A crítica internacional parece ter caído de amores por Wagner Moura, com certa justiça. Discutir o sotaque do ator é bobagem. Dizer que apenas um ator local, tarimbado no sotaque de Antioquia, onde Plabo Escobar nasceu, é típico do preciosismo que atenderia meia dúzia de gente mala em detrimento de um ator do nível de Moura. Sim, o Pablo Escobar de Wagner é quase sempre sereno, pensativo, que fica calado enquanto seus comparsas de crime, subalternos ou mesmo família danam a falar ao seu redor, seja para discutir táticas de guerrilha, distribuição e lucros, seja para atribuições familiares. O Escobar de Moura fala somente o necessário e mantém uma sobriedade raramente atribulada, entregando colocações precisas ou apenas observando, quando é do seu interesse. A química de Moura com os principais associados também é ótima, caso de Luís Guzman, Roberto Urbina e Bruno Bichir.

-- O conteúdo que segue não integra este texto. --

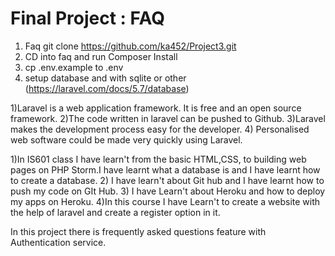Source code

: # Final Project : FAQ

1) Faq git clone https://github.com/ka452/Project3.git
2) CD into faq and run Composer Install
3) cp .env.example to .env
4) setup database and with sqlite or other (https://laravel.com/docs/5.7/database)



1)Laravel is a web application framework. It is free and an open source framework.
2)The code written in laravel can be pushed to Github.
3)Laravel makes the development process easy for the developer.
4) Personalised web software could be made very quickly using Laravel.


1)In IS601 class I have learn't from the basic HTML,CSS, to building web pages on PHP Storm.I have learnt what a database is and I have learnt how to create a database.
2) I have learn't about Git hub and I have learnt how to push my code on GIt Hub.
3) I have Learn't about Heroku and how to deploy my apps on Heroku.
4)In this course I have Learn't to create a website with the help of laravel and create a register option in it.

In this project there is frequently asked questions feature with Authentication service.
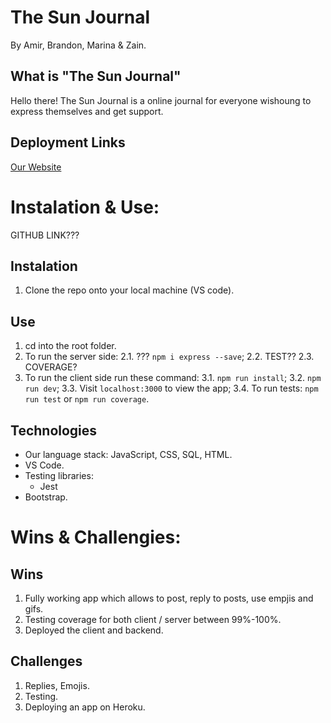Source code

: # The Sun Journal
By Amir, Brandon, Marina & Zain.

## What is "The Sun Journal"
Hello there!
The Sun Journal is a online journal for everyone wishoung to express themselves and get support. 

## Deployment Links
[Our Website](https://TheSunJournal.netlify.app/)

# Instalation & Use: 
GITHUB LINK???

## Instalation
1. Clone the repo onto your local machine (VS code).

## Use
1. cd into the root folder.
2. To run the server side:
  2.1. ??? `npm i express --save`;
  2.2. TEST??
  2.3. COVERAGE? 
3. To run the client side run these command:
  3.1. `npm run install`;
  3.2. `npm run dev`;
  3.3. Visit `localhost:3000` to view the app;
  3.4. To run tests: `npm run test` or `npm run coverage`.

## Technologies
- Our language stack: JavaScript, CSS, SQL, HTML. 
- VS Code. 
- Testing libraries:
  - Jest
- Bootstrap. 

# Wins & Challengies: 
## Wins
1. Fully working app which allows to post, reply to posts, use empjis and gifs.
4. Testing coverage for both client / server between 99%-100%.
5. Deployed the client and backend.

## Challenges
1. Replies, Emojis.
2. Testing. 
2. Deploying an app on Heroku.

“Narcos” é essencialmente histórica, quase um documentário. E usa de dezenas de minutos de material jornalístico e de arquivo de conteúdo real para ilustrar a sua versão ficcional daqueles acontecimentos, o que ajuda bastante para o espectador comum, especialmente com o pouco familiarizado com as peculiaridades da América Latina, entender o que se passa aqui. Seja nos discursos de Ronald Reagan, seja nos vários recortes de jornalismo e imagens reais dos personagens envolvidos, serve como um resgate impressionante de uma época tão recente e ao mesmo tempo tão surreal. O mote inicial da série: “há um motivo para o realismo fantástico ter nascido na Colômbia”, veiculada nos primeiros segundos de projeção.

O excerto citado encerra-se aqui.